The other nominees are Aaliyah Bilal’s debut short story collection Temple Folk, which considers the Black Muslim experience in America; the 2010 Pulitzer-winner Paul Harding’s novel This Other Eden, an inventive history of a mixed-race fishing community off the coast of Maine from the 1700s through the early 1900s; and Hanna Pylväinen’s The End of Drum-Time, a romance between a Lutheran minister’s daughter and a native Sámi reindeer herder set in 1850s Scandinavia.

In nonfiction, historian Ned Blackhawk’s The Rediscovery of America: Native Peoples and the Unmaking of US History refigures five centuries of history to argue that Indigenous peoples have played an essential role in the development of American democracy. The journalist John Vaillant’s Fire Weather: A True Story from a Hotter World uses the 2016 Fort McMurray fire in central Canada as a window to a future of climate catastrophe. In We Could Have Been Friends, My Father and I: A Palestinian Memoir, the attorney and activist Raja Shehadeh investigates his complicated relationship with his father, a Palestinian human rights activist who was assassinated in 1985; in Liliana’s Invincible Summer: A Sister’s Search for Justice, Cristina Rivera Garza travels to Mexico City to reclaim the case file for her sister’s unsolved murder 30 years ago. And in Ordinary Notes, Christina Sharpe stitches a collage of the Black American experience in 248 notes.

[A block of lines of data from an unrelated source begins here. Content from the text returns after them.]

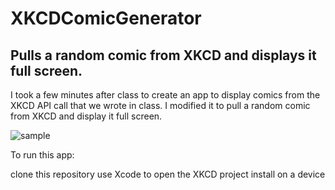 # XKCDComicGenerator
## Pulls a random comic from XKCD and displays it full screen.

I took a few minutes after class to create an app to display comics from the XKCD API call that we wrote in class. I modified it to pull a random comic from XKCD and display it full screen.

![sample](https://media.giphy.com/media/TgsKHNQZ7IIASCJYyW/giphy.gif)

To run this app:

clone this repository 
use Xcode to open the XKCD project 
install on a device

Monica YounMonica Youn. Photograph: Beowulf Sheehan

Youn, a finalist for poetry in 2010 and long-listed in 2016, is nominated for her collection From From, which reflects on anti-Asian violence in the US and puts the question “where are you from from” back on readers. Other nominees include John Lee Clark’s How to Communicate; Evie Shockley’s suddenly we; Brandon Som’s Tripas; and Craig Santos Perez’s From Unincorporated Territory [åmot], the fifth collection in a series dedicated to his homeland of Guåhan (Guam).

The finalists for translated literature include Bora Chung’s Cursed Bunny, translated from Korean by Anton Hur; David Diop’s Beyond the Door of No Return, translated from French by Sam Taylor; Stênio Gardel’s The Words that Remain, translated from Portuguese by Bruna Dantas Lobato; Pilar Quintana’s Abyss, translated from Spanish by Lisa Dillman; and Astrid Roemer’s On a Woman’s Madness, translated from Dutch by Lucy Scott.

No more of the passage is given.